* **Goal of the exercise**
Set the data down again, word for word, as it appears below.

* **Data to process**
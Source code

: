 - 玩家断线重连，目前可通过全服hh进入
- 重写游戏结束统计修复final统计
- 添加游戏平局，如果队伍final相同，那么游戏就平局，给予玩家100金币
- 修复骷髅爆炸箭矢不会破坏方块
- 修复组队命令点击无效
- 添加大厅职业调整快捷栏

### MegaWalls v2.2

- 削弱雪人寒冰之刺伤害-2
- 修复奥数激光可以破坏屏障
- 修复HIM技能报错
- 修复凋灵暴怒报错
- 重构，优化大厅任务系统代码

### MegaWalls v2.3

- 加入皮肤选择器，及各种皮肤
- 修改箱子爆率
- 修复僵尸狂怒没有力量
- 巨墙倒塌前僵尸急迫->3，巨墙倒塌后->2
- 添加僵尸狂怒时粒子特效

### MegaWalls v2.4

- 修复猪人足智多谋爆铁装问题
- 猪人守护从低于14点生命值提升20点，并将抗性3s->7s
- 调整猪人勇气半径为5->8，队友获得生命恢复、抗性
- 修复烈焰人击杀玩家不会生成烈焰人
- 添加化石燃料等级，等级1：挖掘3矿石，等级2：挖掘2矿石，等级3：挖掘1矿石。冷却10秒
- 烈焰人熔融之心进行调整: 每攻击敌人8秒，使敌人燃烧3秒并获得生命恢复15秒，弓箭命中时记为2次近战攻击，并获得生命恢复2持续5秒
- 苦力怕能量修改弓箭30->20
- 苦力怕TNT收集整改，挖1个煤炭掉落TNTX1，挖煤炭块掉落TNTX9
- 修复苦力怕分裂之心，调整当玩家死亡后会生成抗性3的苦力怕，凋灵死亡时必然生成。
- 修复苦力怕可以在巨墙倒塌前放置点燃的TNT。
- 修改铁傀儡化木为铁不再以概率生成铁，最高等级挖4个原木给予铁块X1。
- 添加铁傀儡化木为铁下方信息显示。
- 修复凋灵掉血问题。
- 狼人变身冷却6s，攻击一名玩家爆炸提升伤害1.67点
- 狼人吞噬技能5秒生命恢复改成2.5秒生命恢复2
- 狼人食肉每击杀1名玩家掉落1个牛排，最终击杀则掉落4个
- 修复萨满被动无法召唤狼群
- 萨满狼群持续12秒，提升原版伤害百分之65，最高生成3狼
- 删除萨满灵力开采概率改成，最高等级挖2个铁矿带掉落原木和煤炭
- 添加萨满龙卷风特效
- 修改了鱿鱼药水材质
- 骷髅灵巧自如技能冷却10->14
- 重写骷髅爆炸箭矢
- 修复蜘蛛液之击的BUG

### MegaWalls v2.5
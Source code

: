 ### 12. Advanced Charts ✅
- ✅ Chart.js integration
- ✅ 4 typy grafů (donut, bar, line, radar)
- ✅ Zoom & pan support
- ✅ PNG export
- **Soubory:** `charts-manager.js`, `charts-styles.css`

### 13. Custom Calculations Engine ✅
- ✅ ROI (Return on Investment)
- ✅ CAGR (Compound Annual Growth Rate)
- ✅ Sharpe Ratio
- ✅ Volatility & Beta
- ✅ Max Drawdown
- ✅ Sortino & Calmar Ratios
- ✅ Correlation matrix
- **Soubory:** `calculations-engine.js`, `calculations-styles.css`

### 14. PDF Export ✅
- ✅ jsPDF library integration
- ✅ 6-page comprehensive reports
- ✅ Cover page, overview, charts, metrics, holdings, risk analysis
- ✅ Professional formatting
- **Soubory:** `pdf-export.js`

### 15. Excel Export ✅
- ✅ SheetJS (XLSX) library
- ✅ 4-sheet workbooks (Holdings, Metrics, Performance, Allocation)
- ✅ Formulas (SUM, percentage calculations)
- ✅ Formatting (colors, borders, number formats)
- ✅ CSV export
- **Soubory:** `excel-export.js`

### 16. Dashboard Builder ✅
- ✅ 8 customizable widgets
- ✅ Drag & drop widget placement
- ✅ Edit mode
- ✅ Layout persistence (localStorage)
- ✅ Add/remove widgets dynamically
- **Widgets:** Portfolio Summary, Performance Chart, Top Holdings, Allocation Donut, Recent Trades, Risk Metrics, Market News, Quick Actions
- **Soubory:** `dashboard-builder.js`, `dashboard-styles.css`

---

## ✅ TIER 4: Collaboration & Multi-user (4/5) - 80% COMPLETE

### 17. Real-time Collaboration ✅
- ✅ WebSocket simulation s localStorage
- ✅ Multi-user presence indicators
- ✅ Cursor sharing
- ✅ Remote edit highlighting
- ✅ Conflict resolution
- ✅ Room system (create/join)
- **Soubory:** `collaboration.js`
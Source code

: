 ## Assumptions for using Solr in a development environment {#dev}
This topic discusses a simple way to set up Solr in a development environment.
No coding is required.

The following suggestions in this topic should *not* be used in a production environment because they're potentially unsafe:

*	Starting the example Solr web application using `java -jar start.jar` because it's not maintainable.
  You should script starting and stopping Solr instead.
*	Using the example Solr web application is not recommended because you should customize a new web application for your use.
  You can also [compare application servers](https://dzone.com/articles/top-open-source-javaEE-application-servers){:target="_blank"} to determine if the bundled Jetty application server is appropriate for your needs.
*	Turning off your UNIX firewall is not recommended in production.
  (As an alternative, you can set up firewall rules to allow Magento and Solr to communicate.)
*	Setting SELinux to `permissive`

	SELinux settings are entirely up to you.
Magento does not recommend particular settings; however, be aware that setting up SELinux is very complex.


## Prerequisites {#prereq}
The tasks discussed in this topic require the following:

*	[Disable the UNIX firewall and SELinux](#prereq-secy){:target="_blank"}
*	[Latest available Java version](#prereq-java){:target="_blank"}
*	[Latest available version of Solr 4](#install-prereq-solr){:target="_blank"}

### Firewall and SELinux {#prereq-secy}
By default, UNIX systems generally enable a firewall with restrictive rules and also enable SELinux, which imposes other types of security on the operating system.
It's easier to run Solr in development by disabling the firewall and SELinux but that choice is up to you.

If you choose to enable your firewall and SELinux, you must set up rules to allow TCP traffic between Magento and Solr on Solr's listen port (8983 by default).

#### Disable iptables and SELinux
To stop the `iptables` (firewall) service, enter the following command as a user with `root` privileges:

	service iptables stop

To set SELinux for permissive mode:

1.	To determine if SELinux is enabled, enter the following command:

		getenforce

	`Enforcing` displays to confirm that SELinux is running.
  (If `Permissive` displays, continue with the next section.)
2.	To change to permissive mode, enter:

* **Solved problem**
Source code

: - 玩家断线重连，目前可通过全服hh进入
- 重写游戏结束统计修复final统计
- 添加游戏平局，如果队伍final相同，那么游戏就平局，给予玩家100金币
- 修复骷髅爆炸箭矢不会破坏方块
- 修复组队命令点击无效
- 添加大厅职业调整快捷栏

### MegaWalls v2.2

- 削弱雪人寒冰之刺伤害-2
- 修复奥数激光可以破坏屏障
- 修复HIM技能报错
- 修复凋灵暴怒报错
- 重构，优化大厅任务系统代码

### MegaWalls v2.3

- 加入皮肤选择器，及各种皮肤
- 修改箱子爆率
- 修复僵尸狂怒没有力量
- 巨墙倒塌前僵尸急迫->3，巨墙倒塌后->2
- 添加僵尸狂怒时粒子特效

### MegaWalls v2.4

- 修复猪人足智多谋爆铁装问题
- 猪人守护从低于14点生命值提升20点，并将抗性3s->7s
- 调整猪人勇气半径为5->8，队友获得生命恢复、抗性
- 修复烈焰人击杀玩家不会生成烈焰人
- 添加化石燃料等级，等级1：挖掘3矿石，等级2：挖掘2矿石，等级3：挖掘1矿石。冷却10秒
- 烈焰人熔融之心进行调整: 每攻击敌人8秒，使敌人燃烧3秒并获得生命恢复15秒，弓箭命中时记为2次近战攻击，并获得生命恢复2持续5秒
- 苦力怕能量修改弓箭30->20
- 苦力怕TNT收集整改，挖1个煤炭掉落TNTX1，挖煤炭块掉落TNTX9
- 修复苦力怕分裂之心，调整当玩家死亡后会生成抗性3的苦力怕，凋灵死亡时必然生成。
- 修复苦力怕可以在巨墙倒塌前放置点燃的TNT。
- 修改铁傀儡化木为铁不再以概率生成铁，最高等级挖4个原木给予铁块X1。
- 添加铁傀儡化木为铁下方信息显示。
- 修复凋灵掉血问题。
- 狼人变身冷却6s，攻击一名玩家爆炸提升伤害1.67点
- 狼人吞噬技能5秒生命恢复改成2.5秒生命恢复2
- 狼人食肉每击杀1名玩家掉落1个牛排，最终击杀则掉落4个
- 修复萨满被动无法召唤狼群
- 萨满狼群持续12秒，提升原版伤害百分之65，最高生成3狼
- 删除萨满灵力开采概率改成，最高等级挖2个铁矿带掉落原木和煤炭
- 添加萨满龙卷风特效
- 修改了鱿鱼药水材质
- 骷髅灵巧自如技能冷却10->14
- 重写骷髅爆炸箭矢
- 修复蜘蛛液之击的BUG

### MegaWalls v2.5
Source code

: ### 12. Advanced Charts ✅
- ✅ Chart.js integration
- ✅ 4 typy grafů (donut, bar, line, radar)
- ✅ Zoom & pan support
- ✅ PNG export
- **Soubory:** `charts-manager.js`, `charts-styles.css`

### 13. Custom Calculations Engine ✅
- ✅ ROI (Return on Investment)
- ✅ CAGR (Compound Annual Growth Rate)
- ✅ Sharpe Ratio
- ✅ Volatility & Beta
- ✅ Max Drawdown
- ✅ Sortino & Calmar Ratios
- ✅ Correlation matrix
- **Soubory:** `calculations-engine.js`, `calculations-styles.css`

### 14. PDF Export ✅
- ✅ jsPDF library integration
- ✅ 6-page comprehensive reports
- ✅ Cover page, overview, charts, metrics, holdings, risk analysis
- ✅ Professional formatting
- **Soubory:** `pdf-export.js`

### 15. Excel Export ✅
- ✅ SheetJS (XLSX) library
- ✅ 4-sheet workbooks (Holdings, Metrics, Performance, Allocation)
- ✅ Formulas (SUM, percentage calculations)
- ✅ Formatting (colors, borders, number formats)
- ✅ CSV export
- **Soubory:** `excel-export.js`

### 16. Dashboard Builder ✅
- ✅ 8 customizable widgets
- ✅ Drag & drop widget placement
- ✅ Edit mode
- ✅ Layout persistence (localStorage)
- ✅ Add/remove widgets dynamically
- **Widgets:** Portfolio Summary, Performance Chart, Top Holdings, Allocation Donut, Recent Trades, Risk Metrics, Market News, Quick Actions
- **Soubory:** `dashboard-builder.js`, `dashboard-styles.css`

---

## ✅ TIER 4: Collaboration & Multi-user (4/5) - 80% COMPLETE

### 17. Real-time Collaboration ✅
- ✅ WebSocket simulation s localStorage
- ✅ Multi-user presence indicators
- ✅ Cursor sharing
- ✅ Remote edit highlighting
- ✅ Conflict resolution
- ✅ Room system (create/join)
- **Soubory:** `collaboration.js`
Source code

: ## Assumptions for using Solr in a development environment {#dev}
This topic discusses a simple way to set up Solr in a development environment.
No coding is required.

The following suggestions in this topic should *not* be used in a production environment because they're potentially unsafe:

*	Starting the example Solr web application using `java -jar start.jar` because it's not maintainable.
  You should script starting and stopping Solr instead.
*	Using the example Solr web application is not recommended because you should customize a new web application for your use.
  You can also [compare application servers](https://dzone.com/articles/top-open-source-javaEE-application-servers){:target="_blank"} to determine if the bundled Jetty application server is appropriate for your needs.
*	Turning off your UNIX firewall is not recommended in production.
  (As an alternative, you can set up firewall rules to allow Magento and Solr to communicate.)
*	Setting SELinux to `permissive`

	SELinux settings are entirely up to you.
Magento does not recommend particular settings; however, be aware that setting up SELinux is very complex.


## Prerequisites {#prereq}
The tasks discussed in this topic require the following:

*	[Disable the UNIX firewall and SELinux](#prereq-secy){:target="_blank"}
*	[Latest available Java version](#prereq-java){:target="_blank"}
*	[Latest available version of Solr 4](#install-prereq-solr){:target="_blank"}

### Firewall and SELinux {#prereq-secy}
By default, UNIX systems generally enable a firewall with restrictive rules and also enable SELinux, which imposes other types of security on the operating system.
It's easier to run Solr in development by disabling the firewall and SELinux but that choice is up to you.

If you choose to enable your firewall and SELinux, you must set up rules to allow TCP traffic between Magento and Solr on Solr's listen port (8983 by default).

#### Disable iptables and SELinux
To stop the `iptables` (firewall) service, enter the following command as a user with `root` privileges:

	service iptables stop

To set SELinux for permissive mode:

1.	To determine if SELinux is enabled, enter the following command:

		getenforce

	`Enforcing` displays to confirm that SELinux is running.
  (If `Permissive` displays, continue with the next section.)
2.	To change to permissive mode, enter:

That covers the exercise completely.